Was I wrong about Normal People? Sometimes it’s hard to tell after the rush of writing something like our previous post whether I was seeing things clearly or just caught up in my own mad Moby-Dick feeling that a wall had been shoved too close to me.
Maybe I should go back and look at the book again, but I’ve had enough of it. It’s a fine achievement overall. The characters are well-drawn; its style, though Not How I Would Have Wrote It, has aesthetic integrity and makes a distinct effect; and it is capable and convincing in the progress of its plot. But my memory of reading it still gives me a queasy feeling.

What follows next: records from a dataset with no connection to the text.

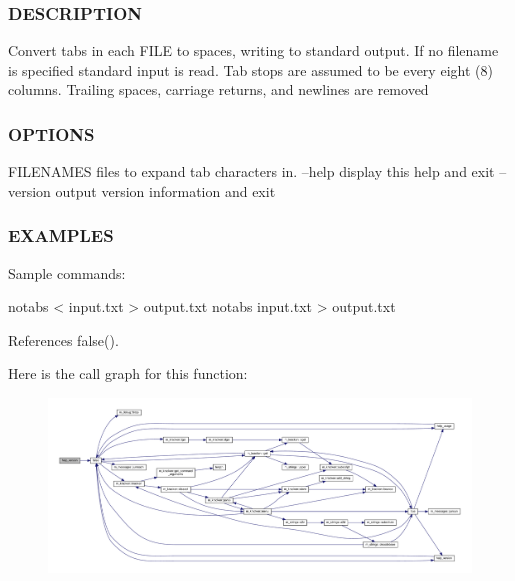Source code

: \subsubsection*{D\+E\+S\+C\+R\+I\+P\+T\+I\+ON}

Convert tabs in each F\+I\+LE to spaces, writing to standard output. If no filename is specified standard input is read. Tab stops are assumed to be every eight (8) columns. Trailing spaces, carriage returns, and newlines are removed

\subsubsection*{O\+P\+T\+I\+O\+NS}

F\+I\+L\+E\+N\+A\+M\+ES files to expand tab characters in. --help display this help and exit --version output version information and exit

\subsubsection*{E\+X\+A\+M\+P\+L\+ES}

\begin{DoxyVerb}    Sample commands:

     notabs < input.txt > output.txt
     notabs input.txt   > output.txt \end{DoxyVerb}
 

References false().

Here is the call graph for this function\+:
\nopagebreak
\begin{figure}[H]
\begin{center}
\leavevmode
\includegraphics[width=350pt]{notabs_8f90_a39c21619b08a3c22f19e2306efd7f766_cgraph}
\end{center}
\end{figure}
\mbox{\label{notabs_8f90_acb31f04c67c279d1a77f3346ad0cf516}} 
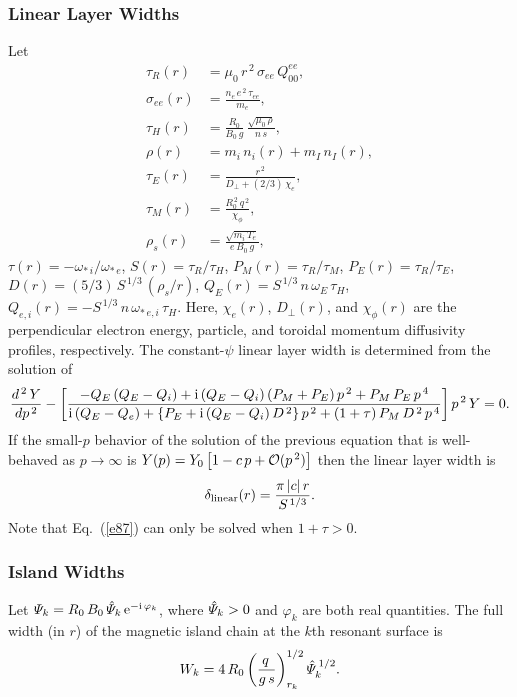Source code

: \documentclass[12pt,prb,aps]{revtex4-1}
\begin{document}
\subsubsection{Linear Layer Widths}\label{linear}
Let
\begin{align}
\tau_R(r) &= \mu_0\,r^{\,2}\,\sigma_{ee}\,Q_{00}^{ee},\\[0.5ex]
\sigma_{ee}(r) &=\frac{n_e\,e^{\,2}\,\tau_{ee}}{m_e},\\[0.5ex]
\tau_H(r) &= \frac{R_0}{B_0\,g}\,\frac{\sqrt{\mu_0\,\rho}}{n\,s},\\[0.5ex]
\rho(r)&= m_i\,n_i(r)  + m_I\,n_I(r),\\[0.5ex]
\tau_E(r) &= \frac{r^{\,2}}{D_\perp + (2/3)\,\chi_e},\\[0.5ex]
\tau_M(r) &= \frac{R_0^{\,2}\,q^{\,2}}{\chi_\phi},\\[0.5ex]
\rho_s (r)&= \frac{\sqrt{m_i\,T_e}}{e\,B_0\,g},
\end{align}
$\tau(r) = -\omega_{\ast\,i}/\omega_{\ast\,e}$,
$S(r) = \tau_R/\tau_H$, 
$P_M(r) = \tau_R/\tau_M$,
$P_E(r) = \tau_R/\tau_E$,
$D(r)= (5/3)\,S^{\,1/3}\,(\rho_s/r)$,
$Q_E(r)= S^{\,1/3}\,n\,\omega_E\,\tau_H$, 
$Q_{e,i}(r)= -S^{\,1/3}\,n\,\omega_{\ast\,e,i}\,\tau_H$. 
Here, $\chi_e(r)$, $D_\perp(r)$, and $\chi_\phi(r)$ are the perpendicular electron energy, particle,
and toroidal momentum diffusivity profiles, respectively. 
The constant-$\psi$ linear layer width is determined from the solution of\,\cite{cole,cole1}
\begin{equation}\label{e87}
\frac{d^{\,2}\,Y}{dp^{\,2}} -\left[\frac{-Q_E\,(Q_E-Q_i)+{\rm i}\,(Q_E-Q_i)\,(P_M+P_E)\,p^{\,2}+
P_M\,P_E\,p^{\,4}}
{{\rm i}\,(Q_E-Q_e) +\{P_E + {\rm i}\,(Q_E-Q_i)\,D^{\,2}\}\,p^{\,2}+(1+\tau)\,P_M\,D^{\,2}\,p^{\,4}}
\right] p^{\,2}\, Y = 0.
\end{equation}
If the small-$p$ behavior of  the solution of the previous equation that is well-behaved as $p\rightarrow \infty$ is
$Y(p) = Y_0\left[1 - c\,p+{\cal O}(p^{\,2})\right]$
then the 
linear layer width is 
\begin{equation}
\delta_{\rm linear}(r) = \frac{\pi\,|c|\,r}{S^{\,1/3}}.
\end{equation}
Note that Eq.~(\ref{e87}) can only be solved when $1+\tau>0$. 

\subsubsection{Island Widths}
Let ${\mit\Psi}_k= R_0\,B_0\,\hat{\mit\Psi}_k\,{\rm e}^{-{\rm i}\,\varphi_k}$, where $\hat{\mit\Psi}_k>0$  and $\varphi_k$ are both real quantities.
The full width (in $r$) of the magnetic island chain at the
$k$th resonant surface is
\begin{equation}
W_k = 4\,R_0\left(\frac{q\,}{g\,s}\right)^{1/2}_{r_k}\hat{\mit\Psi}_k^{\,1/2}.
\end{equation}
\end{document}
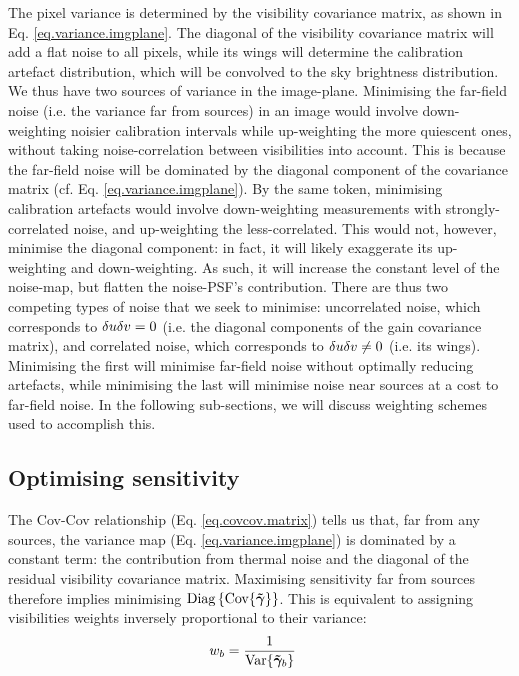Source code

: \pg
The pixel variance is determined by the visibility covariance matrix, as shown in Eq. \ref{eq.variance.imgplane}. The diagonal of the visibility covariance matrix will add a flat noise to all pixels, while its wings will determine the calibration artefact distribution, which will be convolved to the sky brightness distribution. We thus have two sources of variance in the image-plane.
Minimising the far-field noise (i.e. the variance far from sources) in an image would involve down-weighting noisier calibration intervals while up-weighting the more quiescent ones, without taking noise-correlation between visibilities into account. This is because the far-field noise will be dominated by the diagonal component of the covariance matrix (cf. Eq. \ref{eq.variance.imgplane}). By the same token, minimising calibration artefacts would involve down-weighting measurements with strongly-correlated noise, and up-weighting the less-correlated. This would not, however, minimise the diagonal component: in fact, it will likely exaggerate its up-weighting and down-weighting. As such, it will increase the constant level of the noise-map, but flatten the noise-PSF's contribution. There are thus two competing types of noise that we seek to minimise: uncorrelated noise, which corresponds to $\delta u \delta v=0$ (i.e. the diagonal components of the gain covariance matrix), and correlated noise, which corresponds to $\delta u \delta v\ne 0$ (i.e. its wings). Minimising the first will minimise far-field noise without optimally reducing artefacts, while minimising the last will minimise noise near sources at a cost to far-field noise. In the following sub-sections, we will discuss weighting schemes used to accomplish this.


\subsection{Optimising sensitivity}\label{sec.lightweights.formalism}


\pg
The Cov-Cov relationship (Eq. \ref{eq.covcov.matrix}) tells us that, far from any sources, the variance map (Eq. \ref{eq.variance.imgplane}) is dominated by a constant term: the contribution from thermal noise and the diagonal of the residual visibility covariance matrix. Maximising sensitivity far from sources therefore implies minimising $\text{Diag}\left\{\textrm{Cov}\{\bm{\tilde{\gamma}}\}\right\}$. This is equivalent to assigning visibilities weights inversely proportional to their variance:
\begin{align}
w_{b} &= \frac{1}{\textrm{Var}\{\bm{\tilde{\gamma}}_{b}\}}
\end{align}

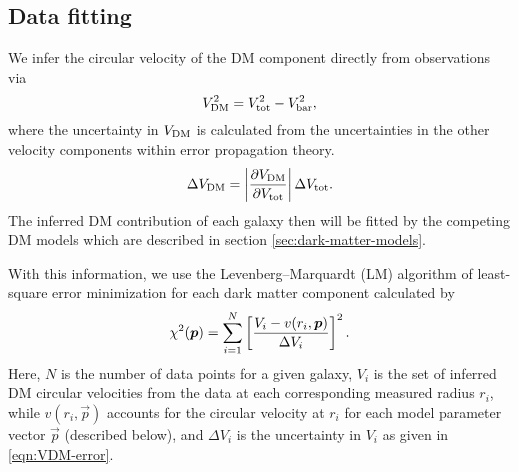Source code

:\subsection{Data fitting}
\label{LM-fitting}

We infer the circular velocity of the DM component directly from observations via 
%
\begin{equation}
	\label{eqn:baryonic-diff}
	\SYMvdark^2 = \SYMvtot^2 - \SYMvbar^2,
\end{equation} 
%
where the uncertainty in $V_{\rm DM}$ is calculated from the uncertainties in the other velocity components within  error propagation theory. 
%
\begin{equation}\label{eqn:VDM-error}
    \Delta V_{\rm DM} = \abs{\diffpart{V_{\rm DM}}{V_{\rm tot}}} \Delta V_{\rm tot}.
\end{equation} 
%
The inferred DM contribution of each galaxy then will be fitted by the competing DM models which are described in section \ref{sec:dark-matter-models}.

With this information, we use the Levenberg–Marquardt (LM) algorithm of least-square error minimization for each dark matter component calculated by 
%
\begin{equation}
    \label{eqn:method:chi-square}
	\chi^2(\vec p) = \sum \limits_{i=1}^N \qbracket{\frac{V_i - v(r_i,\vec p)}{\Delta V_{i}}}^2.
\end{equation} 
%
Here, $N$ is the number of data points for a given galaxy, $V_i$ is the set of inferred DM circular velocities from the data at each corresponding measured radius $r_i$, while $v(r_i,\vec p)$ accounts for the circular velocity at $r_i$ for each model parameter vector $\vec p$ (described below), and $\Delta V_{i}$ is the uncertainty in $V_i$ as given in \cref{eqn:VDM-error}.
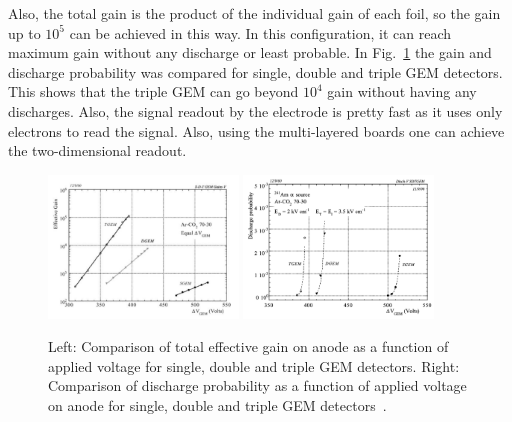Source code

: Also, the total gain is the product of the individual gain of each foil, so the gain up to $10^5$ can be achieved in this way.
In this configuration, it can reach maximum gain without any discharge or least probable.
In Fig.~\ref{fig:tripleGEM_discharge_gain} the gain and discharge probability was compared for single, double and triple GEM detectors. This shows that the triple GEM can go beyond $10^4$ gain without having any discharges.
Also, the signal readout by the electrode is pretty fast as it uses only electrons to read the signal. 
Also, using the multi-layered boards one can achieve the two-dimensional readout.
\begin{figure}[!htbp]
    \centering
    \includegraphics[width=0.45\textwidth]{figures/GEM/Comp_threeGEMS_Gain.png}%
    \includegraphics[width=0.45\textwidth]{figures/GEM/Comp_threeGEMS_DischargeProbability.png}
    \caption{Left: Comparison of total effective gain on anode as a function of applied voltage for single, double and triple GEM detectors. Right: Comparison of discharge probability as a function of applied voltage on anode for single, double and triple GEM detectors~\cite{Bachmann2002}.}
    \label{fig:tripleGEM_discharge_gain}
\end{figure}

That numb narration, that aimless precarity, that locked-out perspective …
I decided to try the TV series instead, if only to complete my investigation, and I was pleased to find it more palatable than the book. They even changed the ending a little!
Unlike in the book, our eyes are given so much full human form and setting to take in. There are a lot of close-ups, which is appropriate to the book’s cramped perspective, but the show also has visual perspectives the book never offers us.
There is tension and strange quiet …
… longing and grandeur …
… scenes from student life (they summon strong memories) …
… scenes from the bedroom, when the couple is alone …
… and when they are alone themselves …
… Nature is nearby — lazy, gratuitous, splendid, about to end, never-ending …
… and all the inside lighting is so carefully placed …
… and lives alongside phones and laptops so beautifully, so strangely, so naturally-unnaturally …
… and yes this final moment between them is revised and relieved of the horror I found in the book’s ending. They resolve together on their plan for the future, which is still the same, but at least more mutual.
To finally see these characters and the world around them allows them to become objects of more sustained attention and care, and deeper contemplation. They are still infuriating in some of the same ways, but the actors’ sensitive performances make them sympathetic in a way that I found the book could not. In the book there is more menace present, more hardened loneliness. The side characters are more distant and seem more callous. The show has a warmer view.
All those gorgeous images can seem somehow to undertake deeper thinking than the story itself. The filmmakers and the actors have enriched the original material into something more universal and expansive. Lucky Sally Rooney, to have her book delivered into such capable hands!